The welding speed on the displacement trend shows an opposite effect with respect to the residual stresses with its influence that is more pronounced at decreasing of \(v\) and at increasing of \(V\) at detriment of \(I\) (Fig. 12). Indeed, considering just the \(v\) influence, the zone of the weald bead interested in a significant temperature variation is wider owing to more time available to dissipate heat by conduction. The thermal expansion, therefore, concerns part of the material closer to the clamping zone affecting also the displacement of the welding bead area. Same considerations can be deduced taking into account the influence of \(I\) and \(V\). Indeed, the increment of \(V\) to the detriment of \(I\) leads to an influence of the welding phase more spread up to the plate width with respect to its thickness with the displacements that go through quite a more relevant variation at voltage enhancement. The discussed results can be observed comparing the same tests pointed out for the residual stress argumentation.

Fig. 12
figure 12

Numerical trend of the weald bead’s displacement for a test 1, b test 2, c test 3, d test 4, and e test 5

4 Conclusion

The steps for setting a numerical model, employable for the analysis of multi-pass welding process, were highlighted. Specifically, macrograph images of weld beads obtained by experiments were utilised to calibrate the heat source and to define its position during the welding passes overlapping the melted and the heat affected areas and the temperature distribution of the weald bead for each analysed process configuration.
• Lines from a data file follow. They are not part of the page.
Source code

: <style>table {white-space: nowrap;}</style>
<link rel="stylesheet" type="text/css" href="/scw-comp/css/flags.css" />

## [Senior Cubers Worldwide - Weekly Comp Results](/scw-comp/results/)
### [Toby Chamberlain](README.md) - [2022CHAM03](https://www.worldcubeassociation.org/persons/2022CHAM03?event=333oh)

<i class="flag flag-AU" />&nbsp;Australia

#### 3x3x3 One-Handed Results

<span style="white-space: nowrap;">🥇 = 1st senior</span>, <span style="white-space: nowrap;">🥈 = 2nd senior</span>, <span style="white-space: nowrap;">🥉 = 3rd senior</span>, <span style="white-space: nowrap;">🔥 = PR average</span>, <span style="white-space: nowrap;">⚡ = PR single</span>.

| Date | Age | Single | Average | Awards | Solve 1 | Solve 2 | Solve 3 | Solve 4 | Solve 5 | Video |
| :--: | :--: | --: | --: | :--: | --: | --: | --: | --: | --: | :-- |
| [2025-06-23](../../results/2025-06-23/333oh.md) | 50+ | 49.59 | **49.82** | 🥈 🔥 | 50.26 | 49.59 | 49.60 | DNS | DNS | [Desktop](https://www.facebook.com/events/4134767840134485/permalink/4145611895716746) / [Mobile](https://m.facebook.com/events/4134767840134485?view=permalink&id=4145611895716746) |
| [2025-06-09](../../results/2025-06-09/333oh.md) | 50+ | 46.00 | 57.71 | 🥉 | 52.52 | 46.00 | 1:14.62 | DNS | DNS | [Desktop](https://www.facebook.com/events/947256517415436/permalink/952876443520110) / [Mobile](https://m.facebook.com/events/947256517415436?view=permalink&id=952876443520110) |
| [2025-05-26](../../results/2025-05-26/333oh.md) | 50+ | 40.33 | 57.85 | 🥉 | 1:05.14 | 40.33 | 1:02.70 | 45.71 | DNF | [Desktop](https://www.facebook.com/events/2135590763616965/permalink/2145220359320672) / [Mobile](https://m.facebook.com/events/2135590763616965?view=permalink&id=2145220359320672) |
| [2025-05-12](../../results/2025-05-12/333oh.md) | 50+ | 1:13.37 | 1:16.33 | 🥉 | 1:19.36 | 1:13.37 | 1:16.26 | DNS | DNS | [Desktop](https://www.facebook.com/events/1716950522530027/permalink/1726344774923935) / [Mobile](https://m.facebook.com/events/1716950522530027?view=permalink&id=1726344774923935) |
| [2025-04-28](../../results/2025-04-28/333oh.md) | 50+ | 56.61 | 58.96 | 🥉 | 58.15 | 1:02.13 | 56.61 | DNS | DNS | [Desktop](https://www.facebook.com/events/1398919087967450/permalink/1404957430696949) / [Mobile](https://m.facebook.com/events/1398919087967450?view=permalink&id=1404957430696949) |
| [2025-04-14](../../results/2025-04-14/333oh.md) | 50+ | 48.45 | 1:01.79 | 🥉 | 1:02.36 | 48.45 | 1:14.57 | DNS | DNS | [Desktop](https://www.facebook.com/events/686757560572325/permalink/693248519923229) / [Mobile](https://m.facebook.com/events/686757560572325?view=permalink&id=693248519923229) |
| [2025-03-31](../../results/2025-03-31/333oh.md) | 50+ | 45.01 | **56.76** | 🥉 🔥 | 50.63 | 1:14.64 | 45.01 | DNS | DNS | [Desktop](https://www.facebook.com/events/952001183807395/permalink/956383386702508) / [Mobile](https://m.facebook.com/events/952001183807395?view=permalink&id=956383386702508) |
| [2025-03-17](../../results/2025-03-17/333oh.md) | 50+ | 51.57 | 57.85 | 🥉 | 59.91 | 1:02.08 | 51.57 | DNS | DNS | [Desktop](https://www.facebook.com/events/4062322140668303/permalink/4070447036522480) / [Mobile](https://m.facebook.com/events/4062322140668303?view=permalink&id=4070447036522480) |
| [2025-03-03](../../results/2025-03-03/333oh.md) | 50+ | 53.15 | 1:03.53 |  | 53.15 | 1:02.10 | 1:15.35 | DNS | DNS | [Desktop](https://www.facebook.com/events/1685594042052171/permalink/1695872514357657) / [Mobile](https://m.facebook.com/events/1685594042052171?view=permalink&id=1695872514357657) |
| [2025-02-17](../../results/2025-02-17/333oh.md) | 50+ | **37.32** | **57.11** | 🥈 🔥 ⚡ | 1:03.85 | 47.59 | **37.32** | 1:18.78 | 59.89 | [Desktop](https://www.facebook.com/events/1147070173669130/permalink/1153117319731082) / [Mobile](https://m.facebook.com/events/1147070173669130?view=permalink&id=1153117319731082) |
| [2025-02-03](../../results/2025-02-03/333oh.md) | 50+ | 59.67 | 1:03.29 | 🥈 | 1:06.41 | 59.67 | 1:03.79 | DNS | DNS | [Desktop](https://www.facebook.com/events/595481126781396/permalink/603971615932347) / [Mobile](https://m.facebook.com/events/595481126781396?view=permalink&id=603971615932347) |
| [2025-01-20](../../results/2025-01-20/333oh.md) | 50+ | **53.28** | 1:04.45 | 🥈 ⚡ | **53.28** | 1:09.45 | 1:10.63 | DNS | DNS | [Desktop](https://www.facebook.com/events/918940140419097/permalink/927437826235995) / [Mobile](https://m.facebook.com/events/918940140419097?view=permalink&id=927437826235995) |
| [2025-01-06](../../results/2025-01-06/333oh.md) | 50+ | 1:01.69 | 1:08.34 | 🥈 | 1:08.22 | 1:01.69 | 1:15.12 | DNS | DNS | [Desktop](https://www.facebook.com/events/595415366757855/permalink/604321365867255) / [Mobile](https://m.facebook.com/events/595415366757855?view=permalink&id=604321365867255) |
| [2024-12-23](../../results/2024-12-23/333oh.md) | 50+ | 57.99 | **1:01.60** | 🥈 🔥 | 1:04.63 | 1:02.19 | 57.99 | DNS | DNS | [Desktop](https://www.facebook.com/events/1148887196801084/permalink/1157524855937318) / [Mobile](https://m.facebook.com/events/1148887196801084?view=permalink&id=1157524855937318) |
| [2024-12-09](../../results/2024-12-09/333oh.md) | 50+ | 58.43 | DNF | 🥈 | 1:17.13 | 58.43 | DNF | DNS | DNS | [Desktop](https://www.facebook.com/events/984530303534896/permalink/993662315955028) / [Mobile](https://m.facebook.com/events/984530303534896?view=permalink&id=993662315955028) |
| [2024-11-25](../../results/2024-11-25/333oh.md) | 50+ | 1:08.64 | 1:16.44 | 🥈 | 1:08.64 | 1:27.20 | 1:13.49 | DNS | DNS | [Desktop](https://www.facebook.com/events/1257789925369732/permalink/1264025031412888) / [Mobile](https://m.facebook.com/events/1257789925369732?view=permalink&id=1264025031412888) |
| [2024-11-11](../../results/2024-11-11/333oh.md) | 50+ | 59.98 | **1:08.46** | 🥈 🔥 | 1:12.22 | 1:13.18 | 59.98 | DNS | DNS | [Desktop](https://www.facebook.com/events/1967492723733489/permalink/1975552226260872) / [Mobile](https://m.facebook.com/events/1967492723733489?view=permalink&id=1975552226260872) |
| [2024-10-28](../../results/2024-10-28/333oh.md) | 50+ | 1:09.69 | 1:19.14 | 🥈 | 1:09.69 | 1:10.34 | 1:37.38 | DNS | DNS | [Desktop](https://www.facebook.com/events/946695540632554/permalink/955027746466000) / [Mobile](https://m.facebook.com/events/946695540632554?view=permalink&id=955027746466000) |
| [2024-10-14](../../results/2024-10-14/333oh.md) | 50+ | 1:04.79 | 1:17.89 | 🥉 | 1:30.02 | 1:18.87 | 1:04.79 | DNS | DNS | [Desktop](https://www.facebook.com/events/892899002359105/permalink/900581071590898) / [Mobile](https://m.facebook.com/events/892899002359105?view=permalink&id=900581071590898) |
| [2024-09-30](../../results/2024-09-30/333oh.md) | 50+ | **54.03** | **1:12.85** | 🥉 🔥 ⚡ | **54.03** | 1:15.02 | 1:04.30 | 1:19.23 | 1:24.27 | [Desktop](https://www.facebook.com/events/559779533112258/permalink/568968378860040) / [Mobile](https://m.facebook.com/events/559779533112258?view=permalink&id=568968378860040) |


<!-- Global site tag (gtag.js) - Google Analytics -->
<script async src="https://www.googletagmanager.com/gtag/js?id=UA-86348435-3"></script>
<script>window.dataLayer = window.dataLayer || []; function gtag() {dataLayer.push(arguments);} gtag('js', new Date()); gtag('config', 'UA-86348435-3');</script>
Indeed, the main welding variables, i.e. current, voltage, and welding speed, were combined to guarantee a constant specific heat input with respect to the UNI EN ISO 3834 standards and according to the characteristics of the employed welding machine. The influences of each analysed variable on the weld bead shape were pointed out postprocessing the optimised models. The results deduced by the numerical observations confirm what is already known in literature on \(I\), \(V\), and \(v\). In addition to that, the specific analysed conditions highlighted that deeper weld beads are obtained preferring an increment of \(I\) to the detriment of \(V\) or to an increment of \(v\), maintaining constant the specific input heat during the process. The increment of \(V\), instead, results to be relevant in lowering the penetration of the material’s hot bath and in its widening. Furthermore, the strength of the proposed numerical models has to be ascribed to the possibility of evaluating main outputs for judging the welding performance, such as residual stress on the weld bead and displacement of the joined parts, looking at the weld bead area, locally. The evaluation of these outputs results would be complex, expensive, and time consuming if experimentally performed. More in detail, \(V\) and \(I\), analysed in a perspective of a restricted variation, result in lowering the displacements at increment of \(I\) and a decrement of \(V\) while the residual stresses show a not consistent trend for an opposite influence of these variables. The \(V\) randomness for the residual stress distribution is further confirmed considering that a \(v\) increment, only if combined to the \(I\) variation, entails an increasing of predicted residual stress. At the same time, a decrement of displacement is always observable at \(V\) reduction for specific heat process constancy.

The extracted numerical evidence in terms of residual stresses and displacements, even though justifiable by the performed remarks, needs experiments to be validated. This step will be the natural development, which the activities of this research are moving to.